YOUR TASK —
Copy out each line containing "advantages" from the entries below.

============

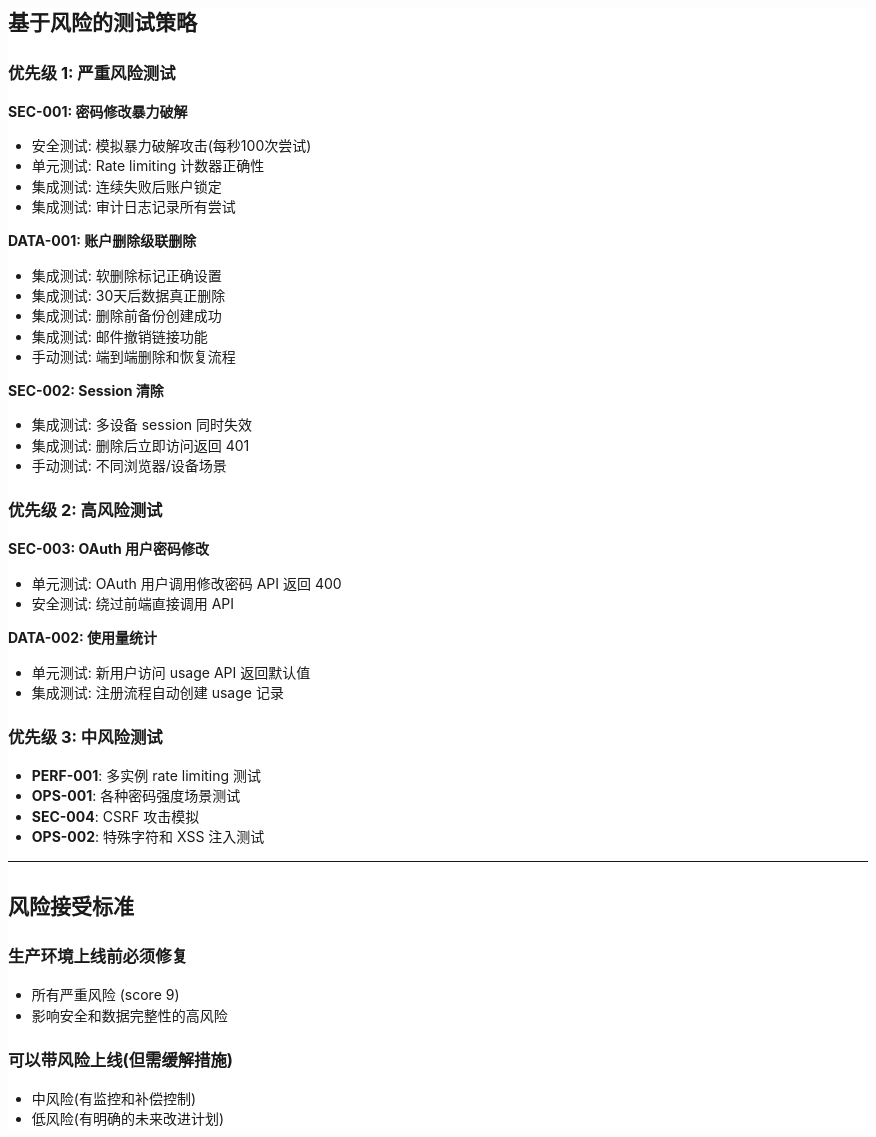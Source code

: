 
## 基于风险的测试策略

### 优先级 1: 严重风险测试

**SEC-001: 密码修改暴力破解**
- 安全测试: 模拟暴力破解攻击(每秒100次尝试)
- 单元测试: Rate limiting 计数器正确性
- 集成测试: 连续失败后账户锁定
- 集成测试: 审计日志记录所有尝试

**DATA-001: 账户删除级联删除**
- 集成测试: 软删除标记正确设置
- 集成测试: 30天后数据真正删除
- 集成测试: 删除前备份创建成功
- 集成测试: 邮件撤销链接功能
- 手动测试: 端到端删除和恢复流程

**SEC-002: Session 清除**
- 集成测试: 多设备 session 同时失效
- 集成测试: 删除后立即访问返回 401
- 手动测试: 不同浏览器/设备场景

### 优先级 2: 高风险测试

**SEC-003: OAuth 用户密码修改**
- 单元测试: OAuth 用户调用修改密码 API 返回 400
- 安全测试: 绕过前端直接调用 API

**DATA-002: 使用量统计**
- 单元测试: 新用户访问 usage API 返回默认值
- 集成测试: 注册流程自动创建 usage 记录

### 优先级 3: 中风险测试

- **PERF-001**: 多实例 rate limiting 测试
- **OPS-001**: 各种密码强度场景测试
- **SEC-004**: CSRF 攻击模拟
- **OPS-002**: 特殊字符和 XSS 注入测试

---

## 风险接受标准

### 生产环境上线前必须修复

- 所有严重风险 (score 9)
- 影响安全和数据完整性的高风险

### 可以带风险上线(但需缓解措施)

- 中风险(有监控和补偿控制)
- 低风险(有明确的未来改进计划)
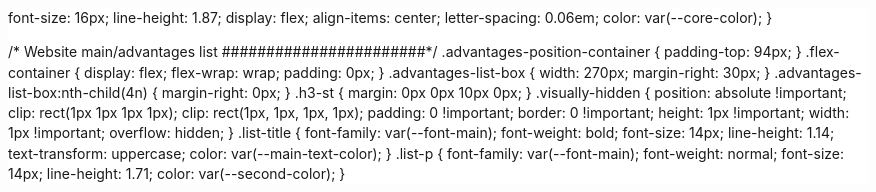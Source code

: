   font-size: 16px;
  line-height: 1.87;
  display: flex;
  align-items: center;
  letter-spacing: 0.06em;
  color: var(--core-color);
}

/* Website main/advantages list #######################*/
.advantages-position-container {
  padding-top: 94px;
}
.flex-container {
  display: flex;
  flex-wrap: wrap;
  padding: 0px;
}
.advantages-list-box {
  width: 270px;
  margin-right: 30px;
}
.advantages-list-box:nth-child(4n) {
  margin-right: 0px;
}
.h3-st {
  margin: 0px 0px 10px 0px;
}
.visually-hidden {
  position: absolute !important;
  clip: rect(1px 1px 1px 1px);
  clip: rect(1px, 1px, 1px, 1px);
  padding: 0 !important;
  border: 0 !important;
  height: 1px !important;
  width: 1px !important;
  overflow: hidden;
}
.list-title {
  font-family: var(--font-main);
  font-weight: bold;
  font-size: 14px;
  line-height: 1.14;
  text-transform: uppercase;
  color: var(--main-text-color);
}
.list-p {
  font-family: var(--font-main);
  font-weight: normal;
  font-size: 14px;
  line-height: 1.71;
  color: var(--second-color);
}
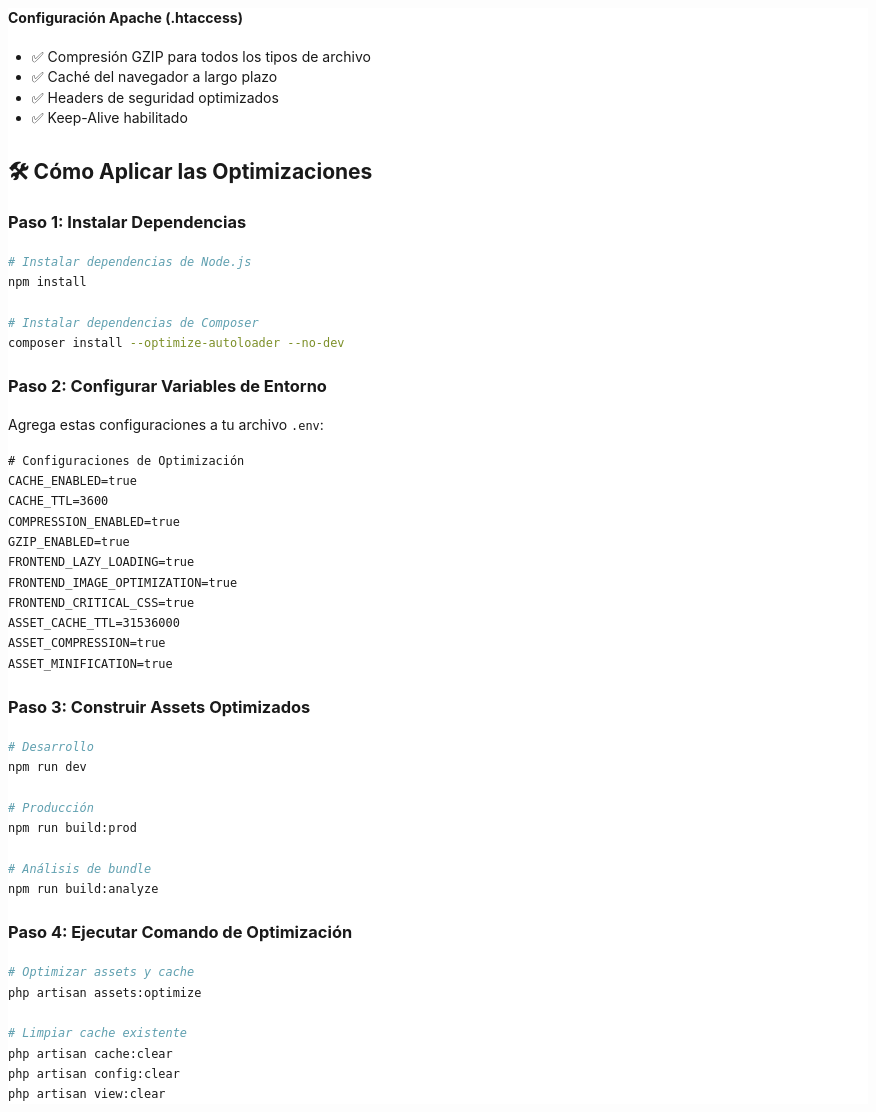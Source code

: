 #### **Configuración Apache (.htaccess)**
- ✅ Compresión GZIP para todos los tipos de archivo
- ✅ Caché del navegador a largo plazo
- ✅ Headers de seguridad optimizados
- ✅ Keep-Alive habilitado

## 🛠️ Cómo Aplicar las Optimizaciones

### **Paso 1: Instalar Dependencias**
```bash
# Instalar dependencias de Node.js
npm install

# Instalar dependencias de Composer
composer install --optimize-autoloader --no-dev
```

### **Paso 2: Configurar Variables de Entorno**
Agrega estas configuraciones a tu archivo `.env`:

```env
# Configuraciones de Optimización
CACHE_ENABLED=true
CACHE_TTL=3600
COMPRESSION_ENABLED=true
GZIP_ENABLED=true
FRONTEND_LAZY_LOADING=true
FRONTEND_IMAGE_OPTIMIZATION=true
FRONTEND_CRITICAL_CSS=true
ASSET_CACHE_TTL=31536000
ASSET_COMPRESSION=true
ASSET_MINIFICATION=true
```

### **Paso 3: Construir Assets Optimizados**
```bash
# Desarrollo
npm run dev

# Producción
npm run build:prod

# Análisis de bundle
npm run build:analyze
```

### **Paso 4: Ejecutar Comando de Optimización**
```bash
# Optimizar assets y cache
php artisan assets:optimize

# Limpiar cache existente
php artisan cache:clear
php artisan config:clear
php artisan view:clear
```
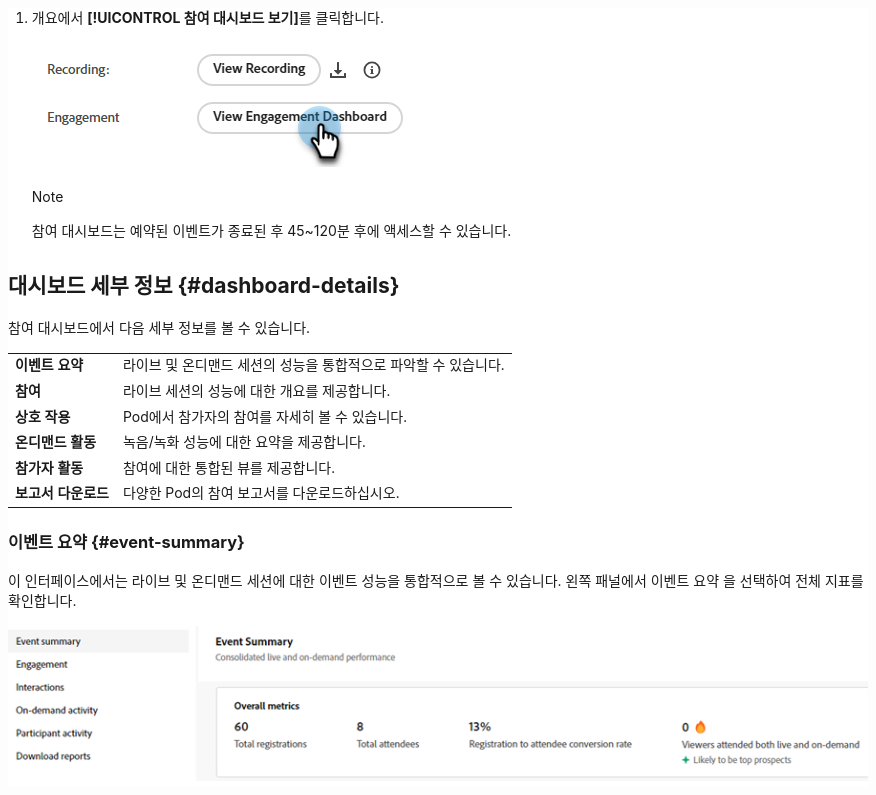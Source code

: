 1. 개요에서 **[!UICONTROL 참여 대시보드 보기]**&#x200B;를 클릭합니다.

   ![](assets/engagement-dashboard-3.png)

   >[!NOTE]
   >
   >참여 대시보드는 예약된 이벤트가 종료된 후 45~120분 후에 액세스할 수 있습니다.

## 대시보드 세부 정보 {#dashboard-details}

참여 대시보드에서 다음 세부 정보를 볼 수 있습니다.

<table><tbody>
  <tr>
    <td><b>이벤트 요약</td>
    <td>라이브 및 온디맨드 세션의 성능을 통합적으로 파악할 수 있습니다.</td>
  </tr>
  <tr>
    <td><b>참여</td>
    <td>라이브 세션의 성능에 대한 개요를 제공합니다.</td>
  </tr>
  <tr>
    <td><b>상호 작용</td>
    <td>Pod에서 참가자의 참여를 자세히 볼 수 있습니다.</td>
  </tr>
  <tr>
    <td><b>온디맨드 활동</td>
    <td>녹음/녹화 성능에 대한 요약을 제공합니다.</td>
  </tr>
  <tr>
    <td><b>참가자 활동</td>
    <td>참여에 대한 통합된 뷰를 제공합니다.</td>
  </tr>
  <tr>
    <td><b>보고서 다운로드</td>
    <td>다양한 Pod의 참여 보고서를 다운로드하십시오.</td>
  </tr>
</tbody>
</table>

### 이벤트 요약 {#event-summary}

이 인터페이스에서는 라이브 및 온디맨드 세션에 대한 이벤트 성능을 통합적으로 볼 수 있습니다. 왼쪽 패널에서 이벤트 요약 을 선택하여 전체 지표를 확인합니다.

![](assets/engagement-dashboard-4.png)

============

ANSWER SPACE —
/* Website main/advantages list #######################*/
.advantages-position-container {
.advantages-list-box {
.advantages-list-box:nth-child(4n) {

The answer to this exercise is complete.